At a meeting of the Perrysburg Heights Community Association’s board, Anita Sanchez-Serda, former board president, speaks with acting board President Steven Kramer. Ms. Serda was voted off the board at the previous meeting. Her removal was among concerns raised Sunday.
A version of the longtime festival presented by the Perrysburg Heights Community Association will take place this year, despite personnel changes at the nonprofit.
Ohio’s South of the Border Festival was a fund-raiser for the association, which operates a community center in Perrysburg Township serving area families. A festival has taken place since the early 1990s, but uncertainty swirled after the association’s co-founder Anita Sanchez-Serda, who coordinated the festival, was removed from the board in May.
The association board met Sunday to listen to residents’ concerns and announce it still planned to hold a festival. This year’s festival — to be renamed the Perrysburg Mexican American Festival — will take place from noon to midnight Aug. 10, said Steven Kramer, the board’s acting president.
“We’d like to leave intact the legacy of many successful years of Ohio’s South of the Border Festival,” he said.
Some changes are planned. It will be a one-day festival instead of two days, and no admission will be charged. In recent years, the cost to enter had been $10. Mr. Kramer said music, dancing, games, food, beverages, and raffle drawings will be featured. The festival will be held at the community center site on Jefferson Street and raise money through sponsorships and food and beverage sales, he said.
On Sunday, many in the audience of roughly three dozen blasted the board for its removal of Ms. Sanchez-Serda and other problems. The meeting at times grew heated. Some alleged the board violated its own rules, some citing the process used to remove the association’s co-founder.
In a phone interview before the meeting, Mr. Kramer said Ms. Sanchez-Serda was voted off “because of something she did,” but jr declined to elaborate, citing confidentiality issues. Ms. Sanchez-Serda, in another phone interview, said her removal was a personal attack that appeared related to her typing up a transcript of a previous meeting at which she said closing the center was discussed.
She said the tie-breaking vote that bounced her from the board came from a trustee who did not attend the meeting and voted via telephone.
“It seemed very planned, from my perspective,” she said.
A few weeks later, her daughter Stephanie Serda, the group’s executive director and president, resigned, Mr. Kramer said.

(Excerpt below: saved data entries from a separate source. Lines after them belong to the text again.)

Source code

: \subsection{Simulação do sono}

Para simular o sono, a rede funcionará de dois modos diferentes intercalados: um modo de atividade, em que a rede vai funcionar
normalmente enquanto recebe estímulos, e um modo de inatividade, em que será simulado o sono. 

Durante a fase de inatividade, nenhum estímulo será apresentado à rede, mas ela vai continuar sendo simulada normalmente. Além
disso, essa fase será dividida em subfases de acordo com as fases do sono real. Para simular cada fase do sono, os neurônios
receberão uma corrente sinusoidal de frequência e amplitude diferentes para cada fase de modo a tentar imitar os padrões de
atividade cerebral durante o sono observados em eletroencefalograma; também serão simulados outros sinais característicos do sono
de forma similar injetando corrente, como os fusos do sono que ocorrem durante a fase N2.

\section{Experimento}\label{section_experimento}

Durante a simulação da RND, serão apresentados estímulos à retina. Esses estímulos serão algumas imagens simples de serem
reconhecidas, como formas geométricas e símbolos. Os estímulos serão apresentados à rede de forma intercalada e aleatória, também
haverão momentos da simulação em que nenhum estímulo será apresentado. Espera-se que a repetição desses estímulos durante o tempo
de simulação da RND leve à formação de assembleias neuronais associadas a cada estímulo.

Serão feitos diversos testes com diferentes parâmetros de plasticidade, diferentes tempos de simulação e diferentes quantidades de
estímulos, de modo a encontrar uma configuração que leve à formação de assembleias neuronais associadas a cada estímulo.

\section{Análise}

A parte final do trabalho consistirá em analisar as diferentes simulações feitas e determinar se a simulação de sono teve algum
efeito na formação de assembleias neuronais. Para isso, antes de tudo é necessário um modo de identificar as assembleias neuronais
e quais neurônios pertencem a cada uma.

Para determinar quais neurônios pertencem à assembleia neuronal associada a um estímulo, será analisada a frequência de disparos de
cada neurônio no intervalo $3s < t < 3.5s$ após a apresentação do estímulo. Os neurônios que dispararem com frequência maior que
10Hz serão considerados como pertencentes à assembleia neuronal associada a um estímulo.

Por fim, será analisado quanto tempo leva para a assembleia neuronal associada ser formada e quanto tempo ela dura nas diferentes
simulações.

Ramon Perez, a member of the group Latino Alliance who lives in Toledo, told the board it has not been transparent and that has led to questions. “It makes people come to certain conclusions that there’s hidden agendas,” he said. He called for members to examine past actions according to the association’s bylaws and release information to the public.
Mr. Kramer said the group was looking to fill at least two positions on the board. Numerous people expressed an interest in the positions, he said after the meeting.

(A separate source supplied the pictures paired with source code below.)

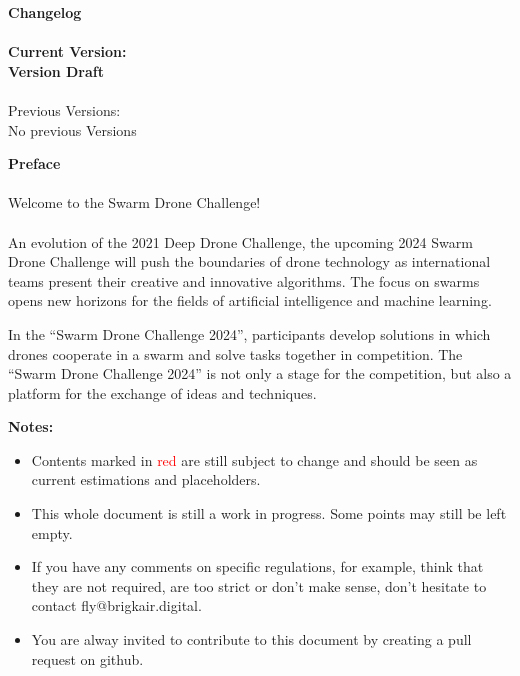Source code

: 
\newpage
{\bf Changelog}
\\ \\{\bf Current Version: \\Version Draft \getVersion{}}
\\ \\Previous Versions: \\ No previous Versions

\newpage
{\bf Preface}
\\ \\ Welcome to the Swarm Drone Challenge! \\ \\
An evolution of the 2021 Deep Drone Challenge, the upcoming 2024 Swarm Drone Challenge will push the boundaries of drone technology as international teams present their creative and innovative algorithms. The focus on swarms opens new horizons for the fields of artificial intelligence and machine learning.

In the “Swarm Drone Challenge 2024”, participants develop solutions in which drones cooperate in a swarm and solve tasks together in competition. The “Swarm Drone Challenge 2024” is not only a stage for the competition, but also a platform for the exchange of ideas and techniques.
\newpage


{\bf Notes:
	\begin{itemize}
		\item Contents marked in \textcolor{red}{red} are still subject to change and should be seen as current estimations and placeholders.
		\item This whole document is still a work in progress. Some points may still be left empty.
		\item If you have any comments on specific regulations, for example, think that they are not required, are too strict or don't make sense, don't hesitate to contact fly@brigkair.digital.
		\item You are alway invited to contribute to this document by creating a pull request on github.
	\end{itemize}
}
\hspace{10mm}

\newpage
\newpage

“Everyone on the board wants to keep the center open and running. We’ve done that every day since our executive director resigned,” he told the audience.
Erica Hehl of Perrysburg takes her daughter to the community center, which she said provides key support to residents. She would like to serve on the board.
“The center is supposed to be about community and about family ...,” she said. “We are the voices. If we aren’t here speaking, then ... there’s no point. Listen to what we tell you because it’s about the children.”